External tokenizer getting invoked too late

dhrubomoy · September 3, 2025, 3:36pm

I’m trying to match a string using an external tokenizer, but the function is being invoked too late. The Identifier token attempts to match first, which is expected behavior. However, the external tokenizer matches too late in the process.

Here’s the relevant part of my grammar:

TableLabel { tableLabel ":" }
LoadStatement { TableLabel? load String }
VariableName { Identifier }
SetStatement { set VariableName "=" (String | Number)}
// ... more
@tokens {
	identifierChar { @asciiLetter | $[\u{a1}-\u{10ffff}_#%@^|?\\.] }
	word { identifierChar (identifierChar | @digit)* }
	Identifier { word } 
	// ... more
}
@external tokens tableName from "./tokens" { tableName }

In tokens.ts:

// Match anything until it reaches a colon
export const tableName = new ExternalTokenizer(
  (input) => {
    let { next } = input;
    let hasContent = false;
    while (next !== -1 && next !== COLON) {
      hasContent = true;
      input.advance();
      next = input.next;
    }
    if (hasContent) {
      input.acceptToken(terms.tableName);
    }
  },
  { contextual: true, fallback: true },
);

When I input something like:

tablename:
Load "somefile.csv";

The issue is that the tableName function gets invoked when the next token is “:” instead of at the beginning of the string. “tablename” gets recognized as a VariableName, and I get a syntax error.
I tried defining the tableName external tokenizer before the @tokens block and added extend: true to the function.
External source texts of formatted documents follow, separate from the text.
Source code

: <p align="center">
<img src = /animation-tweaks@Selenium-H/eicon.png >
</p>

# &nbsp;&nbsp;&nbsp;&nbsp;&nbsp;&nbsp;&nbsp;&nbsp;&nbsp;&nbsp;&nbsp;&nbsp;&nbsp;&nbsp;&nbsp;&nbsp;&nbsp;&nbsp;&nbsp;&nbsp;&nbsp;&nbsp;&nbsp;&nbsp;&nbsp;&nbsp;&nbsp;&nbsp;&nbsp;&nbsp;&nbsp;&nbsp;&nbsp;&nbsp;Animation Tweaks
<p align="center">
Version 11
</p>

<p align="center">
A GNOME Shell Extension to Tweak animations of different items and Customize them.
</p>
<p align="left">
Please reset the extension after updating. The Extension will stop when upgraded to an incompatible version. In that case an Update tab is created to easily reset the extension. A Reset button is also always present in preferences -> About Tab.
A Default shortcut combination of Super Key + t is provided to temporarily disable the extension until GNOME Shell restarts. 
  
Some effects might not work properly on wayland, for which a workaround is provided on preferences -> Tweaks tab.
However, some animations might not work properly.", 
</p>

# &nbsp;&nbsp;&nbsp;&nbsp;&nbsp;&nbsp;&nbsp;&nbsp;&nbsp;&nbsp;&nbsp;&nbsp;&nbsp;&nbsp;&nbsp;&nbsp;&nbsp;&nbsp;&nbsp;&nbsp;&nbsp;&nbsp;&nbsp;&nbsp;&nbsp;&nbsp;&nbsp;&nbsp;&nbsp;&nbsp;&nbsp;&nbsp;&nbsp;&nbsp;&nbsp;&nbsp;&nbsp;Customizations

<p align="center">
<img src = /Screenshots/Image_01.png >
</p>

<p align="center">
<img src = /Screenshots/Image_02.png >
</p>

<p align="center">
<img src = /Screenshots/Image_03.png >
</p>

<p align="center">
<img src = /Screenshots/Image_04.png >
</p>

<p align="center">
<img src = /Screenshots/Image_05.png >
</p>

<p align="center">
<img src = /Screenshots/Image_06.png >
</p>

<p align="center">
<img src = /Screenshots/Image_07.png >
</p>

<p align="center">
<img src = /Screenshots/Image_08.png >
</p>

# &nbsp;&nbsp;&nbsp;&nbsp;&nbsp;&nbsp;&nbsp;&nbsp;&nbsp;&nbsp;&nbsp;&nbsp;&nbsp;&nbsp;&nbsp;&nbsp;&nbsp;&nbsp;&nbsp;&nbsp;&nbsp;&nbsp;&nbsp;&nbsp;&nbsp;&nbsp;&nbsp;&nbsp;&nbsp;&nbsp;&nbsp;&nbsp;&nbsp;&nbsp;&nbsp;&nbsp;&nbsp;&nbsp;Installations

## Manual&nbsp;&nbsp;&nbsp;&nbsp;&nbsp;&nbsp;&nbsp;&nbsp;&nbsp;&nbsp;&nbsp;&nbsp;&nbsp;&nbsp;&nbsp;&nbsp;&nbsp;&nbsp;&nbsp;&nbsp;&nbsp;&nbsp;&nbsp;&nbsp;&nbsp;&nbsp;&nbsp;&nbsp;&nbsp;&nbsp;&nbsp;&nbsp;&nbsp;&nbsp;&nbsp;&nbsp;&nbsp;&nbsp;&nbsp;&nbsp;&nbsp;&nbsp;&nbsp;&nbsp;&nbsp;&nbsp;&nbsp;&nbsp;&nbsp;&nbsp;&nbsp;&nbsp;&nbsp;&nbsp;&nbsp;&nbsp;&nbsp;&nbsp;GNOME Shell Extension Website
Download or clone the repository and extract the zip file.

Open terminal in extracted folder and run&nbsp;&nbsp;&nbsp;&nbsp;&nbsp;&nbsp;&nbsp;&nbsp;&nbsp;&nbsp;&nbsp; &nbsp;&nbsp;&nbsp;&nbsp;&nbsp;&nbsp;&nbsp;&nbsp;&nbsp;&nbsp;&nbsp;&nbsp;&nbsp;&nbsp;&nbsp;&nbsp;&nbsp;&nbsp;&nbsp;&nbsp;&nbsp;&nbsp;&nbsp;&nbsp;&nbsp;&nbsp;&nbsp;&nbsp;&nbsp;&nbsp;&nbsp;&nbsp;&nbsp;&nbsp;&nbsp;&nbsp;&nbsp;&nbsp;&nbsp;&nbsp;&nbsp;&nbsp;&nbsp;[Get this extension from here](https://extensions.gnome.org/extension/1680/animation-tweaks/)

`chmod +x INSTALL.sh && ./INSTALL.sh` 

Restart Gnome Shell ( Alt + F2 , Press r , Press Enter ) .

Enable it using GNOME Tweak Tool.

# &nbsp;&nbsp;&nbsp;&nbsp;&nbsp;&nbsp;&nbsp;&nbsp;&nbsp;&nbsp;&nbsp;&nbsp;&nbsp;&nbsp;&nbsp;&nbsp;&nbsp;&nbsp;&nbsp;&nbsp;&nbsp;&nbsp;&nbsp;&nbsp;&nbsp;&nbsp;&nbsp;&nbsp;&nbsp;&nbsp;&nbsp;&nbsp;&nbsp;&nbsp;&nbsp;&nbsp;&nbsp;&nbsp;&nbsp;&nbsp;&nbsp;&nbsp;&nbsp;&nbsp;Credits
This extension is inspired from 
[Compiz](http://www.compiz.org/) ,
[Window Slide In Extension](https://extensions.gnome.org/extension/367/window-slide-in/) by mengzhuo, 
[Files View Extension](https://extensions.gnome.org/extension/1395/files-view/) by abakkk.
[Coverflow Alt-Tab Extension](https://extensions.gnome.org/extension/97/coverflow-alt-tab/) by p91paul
However, this approach significantly slows down the parsing performance.

Any suggestions on how to fix this problem?

marijn · September 3, 2025, 4:50pm

Put the @external tokens declarations before your @tokens block to give it a higher precedence.

dhrubomoy · September 3, 2025, 5:28pm

Thanks for the reply. I tried that solution as well. It didn’t work as it is. When I added {extend: true} it worked. But the I get performance issues with the parser. And when there is a syntax error in some position in the input, the syntax highlighting breaks for the rest of the input.
Is there anything wrong I am doing in the tokenizer function that you can spot?

marijn · September 3, 2025, 6:27pm

Well, yes. Your loop blindly scans forward to the next colon, and always accepts a token if there’s any content before that. You’ll probably want to check that you only read identifier characters.

dhrubomoy · September 3, 2025, 7:26pm

You’ll probably want to check that you only read identifier characters

How do I implement that check?

The problem is that the external tokenizer needs to match special characters as well (for example, “tableName$(var1)_table”). I tried updating the Identifier token to include special chars, but that creates other issues.

Is an external tokenizer the right approach for this problem? Are there alternative approaches that might work better?

marijn · September 4, 2025, 9:22am

Doing this on the grammar level, with a TableName node that wraps whatever expressions can occur in a table name, seems like a better approach. You’ll just have to be careful to shape the grammar in such a way that the parser performs the same actions on non-table name and table name expressions up to the point where it sees the colon, to avoid LR conflicts.